**Problem statement:**
Your answer must be every line of the data below that holds the string "then", copied exactly.

Dataset entries
[Start of Attachment]

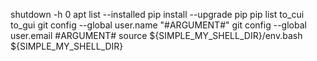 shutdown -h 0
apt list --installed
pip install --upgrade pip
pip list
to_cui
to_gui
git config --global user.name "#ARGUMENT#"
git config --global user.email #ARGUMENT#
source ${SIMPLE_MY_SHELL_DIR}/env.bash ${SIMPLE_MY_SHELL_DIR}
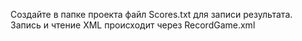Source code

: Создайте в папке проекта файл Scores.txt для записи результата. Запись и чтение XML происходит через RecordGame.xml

[End of Attachment]
[Start of Attachment]

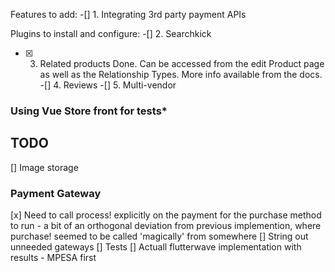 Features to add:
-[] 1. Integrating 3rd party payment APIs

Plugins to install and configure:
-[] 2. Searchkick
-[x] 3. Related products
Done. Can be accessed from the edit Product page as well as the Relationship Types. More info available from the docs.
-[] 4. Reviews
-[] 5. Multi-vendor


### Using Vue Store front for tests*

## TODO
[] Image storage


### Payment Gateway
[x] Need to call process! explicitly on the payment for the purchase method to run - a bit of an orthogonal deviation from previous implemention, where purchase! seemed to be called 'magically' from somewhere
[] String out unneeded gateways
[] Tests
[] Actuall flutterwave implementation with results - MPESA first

[End of Attachment]
[Start of Attachment]

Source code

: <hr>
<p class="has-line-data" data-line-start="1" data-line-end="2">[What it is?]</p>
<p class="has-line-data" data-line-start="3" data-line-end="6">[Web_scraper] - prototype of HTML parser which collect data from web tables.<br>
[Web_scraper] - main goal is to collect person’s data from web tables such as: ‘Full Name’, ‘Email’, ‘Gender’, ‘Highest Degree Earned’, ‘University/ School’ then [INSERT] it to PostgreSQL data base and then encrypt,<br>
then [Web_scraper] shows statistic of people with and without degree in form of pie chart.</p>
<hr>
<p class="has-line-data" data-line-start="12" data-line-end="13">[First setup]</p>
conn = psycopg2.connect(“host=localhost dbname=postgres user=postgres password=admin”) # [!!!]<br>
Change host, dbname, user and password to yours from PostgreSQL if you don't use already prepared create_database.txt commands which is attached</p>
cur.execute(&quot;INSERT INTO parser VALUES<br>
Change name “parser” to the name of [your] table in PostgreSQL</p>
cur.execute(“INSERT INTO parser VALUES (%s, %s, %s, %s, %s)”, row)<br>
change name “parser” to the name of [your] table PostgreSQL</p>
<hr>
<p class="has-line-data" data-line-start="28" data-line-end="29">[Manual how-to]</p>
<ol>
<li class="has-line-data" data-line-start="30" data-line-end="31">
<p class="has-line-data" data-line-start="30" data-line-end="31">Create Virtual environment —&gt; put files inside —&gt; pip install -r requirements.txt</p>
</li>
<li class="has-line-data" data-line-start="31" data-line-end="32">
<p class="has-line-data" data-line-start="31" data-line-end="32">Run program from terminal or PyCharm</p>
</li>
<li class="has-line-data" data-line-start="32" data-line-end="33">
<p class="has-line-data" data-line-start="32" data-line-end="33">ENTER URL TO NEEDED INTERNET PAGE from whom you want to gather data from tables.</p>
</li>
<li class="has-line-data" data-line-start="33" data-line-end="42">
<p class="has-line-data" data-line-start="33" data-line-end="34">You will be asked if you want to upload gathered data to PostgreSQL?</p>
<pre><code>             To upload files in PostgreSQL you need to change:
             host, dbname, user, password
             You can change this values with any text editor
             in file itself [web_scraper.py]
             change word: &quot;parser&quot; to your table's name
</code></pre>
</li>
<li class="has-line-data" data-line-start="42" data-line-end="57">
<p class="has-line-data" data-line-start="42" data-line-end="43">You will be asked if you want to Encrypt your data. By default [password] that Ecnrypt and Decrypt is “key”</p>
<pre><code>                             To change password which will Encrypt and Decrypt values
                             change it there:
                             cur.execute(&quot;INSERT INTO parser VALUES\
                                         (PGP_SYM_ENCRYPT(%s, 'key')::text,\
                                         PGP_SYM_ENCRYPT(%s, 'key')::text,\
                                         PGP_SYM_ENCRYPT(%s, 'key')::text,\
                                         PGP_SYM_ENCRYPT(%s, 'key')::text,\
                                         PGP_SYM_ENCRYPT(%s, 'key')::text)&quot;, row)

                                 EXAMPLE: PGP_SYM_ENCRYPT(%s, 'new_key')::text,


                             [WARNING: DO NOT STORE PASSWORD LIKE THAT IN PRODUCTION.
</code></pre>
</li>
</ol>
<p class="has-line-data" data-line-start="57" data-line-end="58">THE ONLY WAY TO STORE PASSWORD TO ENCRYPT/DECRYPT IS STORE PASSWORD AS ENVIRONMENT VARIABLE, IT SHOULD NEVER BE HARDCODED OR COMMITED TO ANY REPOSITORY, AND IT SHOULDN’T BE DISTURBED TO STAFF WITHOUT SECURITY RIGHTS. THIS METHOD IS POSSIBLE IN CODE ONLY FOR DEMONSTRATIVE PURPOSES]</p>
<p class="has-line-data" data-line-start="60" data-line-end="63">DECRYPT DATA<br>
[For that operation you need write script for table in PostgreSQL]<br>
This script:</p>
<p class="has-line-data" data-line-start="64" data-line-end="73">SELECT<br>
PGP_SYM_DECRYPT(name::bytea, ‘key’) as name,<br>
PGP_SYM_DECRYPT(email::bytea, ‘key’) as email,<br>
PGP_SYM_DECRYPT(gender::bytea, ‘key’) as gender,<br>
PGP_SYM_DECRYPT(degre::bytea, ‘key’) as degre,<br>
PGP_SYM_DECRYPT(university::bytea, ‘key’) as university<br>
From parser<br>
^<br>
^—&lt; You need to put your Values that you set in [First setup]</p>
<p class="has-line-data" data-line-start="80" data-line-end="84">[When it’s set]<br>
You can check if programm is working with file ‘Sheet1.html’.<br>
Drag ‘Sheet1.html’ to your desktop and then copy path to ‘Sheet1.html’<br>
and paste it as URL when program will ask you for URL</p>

[End of Attachment]

**Your response:**
[Web_scraper] - main goal is to collect person’s data from web tables such as: ‘Full Name’, ‘Email’, ‘Gender’, ‘Highest Degree Earned’, ‘University/ School’ then [INSERT] it to PostgreSQL data base and then encrypt,<br>
then [Web_scraper] shows statistic of people with and without degree in form of pie chart.</p>
Drag ‘Sheet1.html’ to your desktop and then copy path to ‘Sheet1.html’<br>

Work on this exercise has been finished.